After graduation from the University of Petrograd, she entered the State Institute for Cinema Arts in 1924 to study screen writing. A year later, she was given permission for a short vacation to visit relatives in the US. In her mind she was escaping the dreary existence of Soviet Russia and vowed never to return. In the summer of 1926, she moved to Hollywood where she was noticed by Cecil B. DeMille who gave her a job as an extra and later a script reader. She met and married actor Frank O’Connor in 1929; the couple remained married until his death on 9 November 1979.

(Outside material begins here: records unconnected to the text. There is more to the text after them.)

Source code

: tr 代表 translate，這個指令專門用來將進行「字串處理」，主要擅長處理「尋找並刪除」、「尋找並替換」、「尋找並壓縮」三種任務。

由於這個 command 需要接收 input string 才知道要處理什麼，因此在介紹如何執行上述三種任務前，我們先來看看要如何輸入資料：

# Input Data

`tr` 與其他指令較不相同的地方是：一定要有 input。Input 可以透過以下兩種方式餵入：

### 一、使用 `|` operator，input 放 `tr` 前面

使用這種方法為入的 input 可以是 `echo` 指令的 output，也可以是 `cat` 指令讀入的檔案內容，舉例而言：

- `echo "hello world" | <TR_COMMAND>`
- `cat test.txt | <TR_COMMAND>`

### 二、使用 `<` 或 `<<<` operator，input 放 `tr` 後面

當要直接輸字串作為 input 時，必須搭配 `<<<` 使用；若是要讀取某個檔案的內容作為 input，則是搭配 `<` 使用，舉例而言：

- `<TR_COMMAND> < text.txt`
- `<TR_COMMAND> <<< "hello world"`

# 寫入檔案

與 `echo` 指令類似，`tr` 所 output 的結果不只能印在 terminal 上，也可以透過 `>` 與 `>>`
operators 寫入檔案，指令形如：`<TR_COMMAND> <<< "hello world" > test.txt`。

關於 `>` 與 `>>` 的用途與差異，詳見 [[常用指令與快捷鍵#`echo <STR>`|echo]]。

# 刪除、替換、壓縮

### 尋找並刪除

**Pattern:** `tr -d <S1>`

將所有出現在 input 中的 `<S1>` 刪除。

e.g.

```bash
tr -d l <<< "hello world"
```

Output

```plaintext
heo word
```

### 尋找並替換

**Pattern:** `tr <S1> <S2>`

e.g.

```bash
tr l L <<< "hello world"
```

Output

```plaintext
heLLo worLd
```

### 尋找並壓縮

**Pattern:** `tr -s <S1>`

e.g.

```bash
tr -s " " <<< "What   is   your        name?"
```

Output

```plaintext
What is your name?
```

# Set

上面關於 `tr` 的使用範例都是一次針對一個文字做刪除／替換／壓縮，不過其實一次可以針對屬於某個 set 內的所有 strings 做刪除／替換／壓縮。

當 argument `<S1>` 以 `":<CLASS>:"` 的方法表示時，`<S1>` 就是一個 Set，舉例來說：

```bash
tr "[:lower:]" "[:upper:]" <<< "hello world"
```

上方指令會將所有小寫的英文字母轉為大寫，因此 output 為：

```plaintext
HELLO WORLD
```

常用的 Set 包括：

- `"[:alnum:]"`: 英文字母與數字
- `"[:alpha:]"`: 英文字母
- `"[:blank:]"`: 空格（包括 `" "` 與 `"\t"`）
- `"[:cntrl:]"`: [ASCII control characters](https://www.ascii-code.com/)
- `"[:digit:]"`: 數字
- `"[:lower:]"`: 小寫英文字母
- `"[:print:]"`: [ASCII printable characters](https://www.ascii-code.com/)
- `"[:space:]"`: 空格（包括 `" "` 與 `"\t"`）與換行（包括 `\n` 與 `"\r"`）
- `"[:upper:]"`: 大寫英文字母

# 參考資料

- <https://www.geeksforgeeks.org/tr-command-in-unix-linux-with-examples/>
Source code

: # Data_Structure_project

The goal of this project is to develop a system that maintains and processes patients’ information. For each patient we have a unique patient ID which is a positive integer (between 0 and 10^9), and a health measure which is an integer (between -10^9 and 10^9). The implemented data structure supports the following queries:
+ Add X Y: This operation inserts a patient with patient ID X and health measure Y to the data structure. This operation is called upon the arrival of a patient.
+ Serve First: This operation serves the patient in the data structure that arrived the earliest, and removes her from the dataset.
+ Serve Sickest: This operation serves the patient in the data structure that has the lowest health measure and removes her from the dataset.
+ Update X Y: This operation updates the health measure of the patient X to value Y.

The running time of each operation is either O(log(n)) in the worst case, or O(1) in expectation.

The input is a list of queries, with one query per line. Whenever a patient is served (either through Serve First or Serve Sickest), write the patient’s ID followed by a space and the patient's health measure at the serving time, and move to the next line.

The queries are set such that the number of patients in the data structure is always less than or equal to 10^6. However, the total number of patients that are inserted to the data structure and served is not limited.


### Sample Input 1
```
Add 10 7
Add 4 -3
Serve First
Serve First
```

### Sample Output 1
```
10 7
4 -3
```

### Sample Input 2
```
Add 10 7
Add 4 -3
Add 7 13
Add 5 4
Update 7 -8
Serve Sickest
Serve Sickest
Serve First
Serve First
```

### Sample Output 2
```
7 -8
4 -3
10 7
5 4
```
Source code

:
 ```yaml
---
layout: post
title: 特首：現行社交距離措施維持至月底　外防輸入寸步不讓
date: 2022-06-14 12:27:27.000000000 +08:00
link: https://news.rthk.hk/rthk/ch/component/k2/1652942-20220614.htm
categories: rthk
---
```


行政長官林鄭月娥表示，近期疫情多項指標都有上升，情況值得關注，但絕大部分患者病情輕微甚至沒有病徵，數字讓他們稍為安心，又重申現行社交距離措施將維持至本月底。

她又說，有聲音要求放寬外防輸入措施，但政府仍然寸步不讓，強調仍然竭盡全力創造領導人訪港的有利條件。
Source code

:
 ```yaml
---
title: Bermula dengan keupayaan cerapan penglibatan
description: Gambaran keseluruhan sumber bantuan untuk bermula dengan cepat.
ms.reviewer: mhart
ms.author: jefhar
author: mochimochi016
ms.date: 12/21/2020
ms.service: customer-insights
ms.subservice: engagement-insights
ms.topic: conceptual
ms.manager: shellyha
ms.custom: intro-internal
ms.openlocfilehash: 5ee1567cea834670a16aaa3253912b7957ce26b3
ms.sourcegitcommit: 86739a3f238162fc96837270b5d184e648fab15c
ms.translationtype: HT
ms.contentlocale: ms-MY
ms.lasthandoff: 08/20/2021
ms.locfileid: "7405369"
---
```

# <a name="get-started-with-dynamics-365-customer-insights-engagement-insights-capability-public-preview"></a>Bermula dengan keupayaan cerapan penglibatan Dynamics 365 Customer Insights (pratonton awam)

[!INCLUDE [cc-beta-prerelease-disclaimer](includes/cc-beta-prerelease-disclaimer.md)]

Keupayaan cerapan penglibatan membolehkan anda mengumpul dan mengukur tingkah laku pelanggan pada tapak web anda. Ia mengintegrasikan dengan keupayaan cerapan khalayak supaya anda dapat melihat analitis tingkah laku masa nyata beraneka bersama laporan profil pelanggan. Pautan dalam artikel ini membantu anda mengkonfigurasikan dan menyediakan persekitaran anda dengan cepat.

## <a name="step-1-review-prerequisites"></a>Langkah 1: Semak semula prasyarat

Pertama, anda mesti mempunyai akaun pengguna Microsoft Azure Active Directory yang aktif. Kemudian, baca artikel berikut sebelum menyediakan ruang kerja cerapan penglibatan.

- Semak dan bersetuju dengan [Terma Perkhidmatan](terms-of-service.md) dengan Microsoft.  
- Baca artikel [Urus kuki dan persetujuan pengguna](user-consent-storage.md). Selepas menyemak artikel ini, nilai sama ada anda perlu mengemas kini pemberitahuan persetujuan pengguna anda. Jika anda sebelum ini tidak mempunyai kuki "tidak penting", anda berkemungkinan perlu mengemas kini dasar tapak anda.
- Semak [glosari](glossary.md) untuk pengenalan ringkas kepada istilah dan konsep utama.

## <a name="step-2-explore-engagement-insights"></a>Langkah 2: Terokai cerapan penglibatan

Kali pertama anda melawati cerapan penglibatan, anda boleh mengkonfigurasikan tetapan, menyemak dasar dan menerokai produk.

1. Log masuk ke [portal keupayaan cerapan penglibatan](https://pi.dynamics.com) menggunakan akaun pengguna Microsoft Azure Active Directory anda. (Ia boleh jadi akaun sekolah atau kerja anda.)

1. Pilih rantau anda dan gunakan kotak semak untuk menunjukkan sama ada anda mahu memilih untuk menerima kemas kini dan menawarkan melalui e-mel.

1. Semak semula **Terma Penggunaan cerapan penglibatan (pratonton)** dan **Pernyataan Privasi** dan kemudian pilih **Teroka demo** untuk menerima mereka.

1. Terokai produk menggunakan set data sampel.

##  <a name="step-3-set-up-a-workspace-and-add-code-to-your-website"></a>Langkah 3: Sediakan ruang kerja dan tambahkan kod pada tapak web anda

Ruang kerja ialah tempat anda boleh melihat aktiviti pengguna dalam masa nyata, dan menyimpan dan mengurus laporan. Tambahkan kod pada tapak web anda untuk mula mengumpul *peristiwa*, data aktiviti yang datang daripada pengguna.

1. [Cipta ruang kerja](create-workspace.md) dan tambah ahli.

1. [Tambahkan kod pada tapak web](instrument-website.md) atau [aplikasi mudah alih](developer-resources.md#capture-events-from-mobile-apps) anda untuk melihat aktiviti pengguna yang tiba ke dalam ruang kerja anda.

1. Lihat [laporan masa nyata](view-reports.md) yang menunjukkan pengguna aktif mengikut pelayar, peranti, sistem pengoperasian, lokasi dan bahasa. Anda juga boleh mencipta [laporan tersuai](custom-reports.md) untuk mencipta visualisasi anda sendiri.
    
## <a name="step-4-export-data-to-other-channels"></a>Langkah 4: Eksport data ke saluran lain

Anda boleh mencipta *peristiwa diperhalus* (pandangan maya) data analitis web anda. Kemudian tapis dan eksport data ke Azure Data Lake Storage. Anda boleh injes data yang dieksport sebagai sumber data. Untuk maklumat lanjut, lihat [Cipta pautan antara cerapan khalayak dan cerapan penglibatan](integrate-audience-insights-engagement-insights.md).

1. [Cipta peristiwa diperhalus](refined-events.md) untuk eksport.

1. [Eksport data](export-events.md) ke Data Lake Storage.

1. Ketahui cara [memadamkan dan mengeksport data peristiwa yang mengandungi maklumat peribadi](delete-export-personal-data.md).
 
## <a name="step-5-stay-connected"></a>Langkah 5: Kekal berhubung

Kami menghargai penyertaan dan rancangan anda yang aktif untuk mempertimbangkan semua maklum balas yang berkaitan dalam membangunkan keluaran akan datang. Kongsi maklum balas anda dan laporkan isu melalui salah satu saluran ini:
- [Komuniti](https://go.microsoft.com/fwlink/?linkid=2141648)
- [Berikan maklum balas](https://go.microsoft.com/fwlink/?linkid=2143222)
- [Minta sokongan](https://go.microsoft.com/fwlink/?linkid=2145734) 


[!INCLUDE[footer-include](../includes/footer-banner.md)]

In 1932 she sold her first screenplay, “Red Pawn.” Her first play “Night of January 16th,” was staged on Broadway. “We the Living”, her first novel, completed in 1934, did not find a publisher until 1936. A prolific writer, she began writing “The Fountainhead” in 1935, published in 1943. The book celebrates heroic individualism that she so believed in after suffering through the Bolshevik Revolution and Communist rule.
She began writing “Atlas Shrugged” in 1946 and moved back to New York in 1951 to complete her book. It was published in 1957 and would become her most famous work as well as her last novel. Published in 1957, Atlas Shrugged was her greatest achievement and last work of fiction. The book embodies the philosophy she had developed and labelled Objectivism and thereafter she lectured and wrote articles and essays about her beliefs.
Rand died on March 6, 1982 of heart failure in her New York City apartment.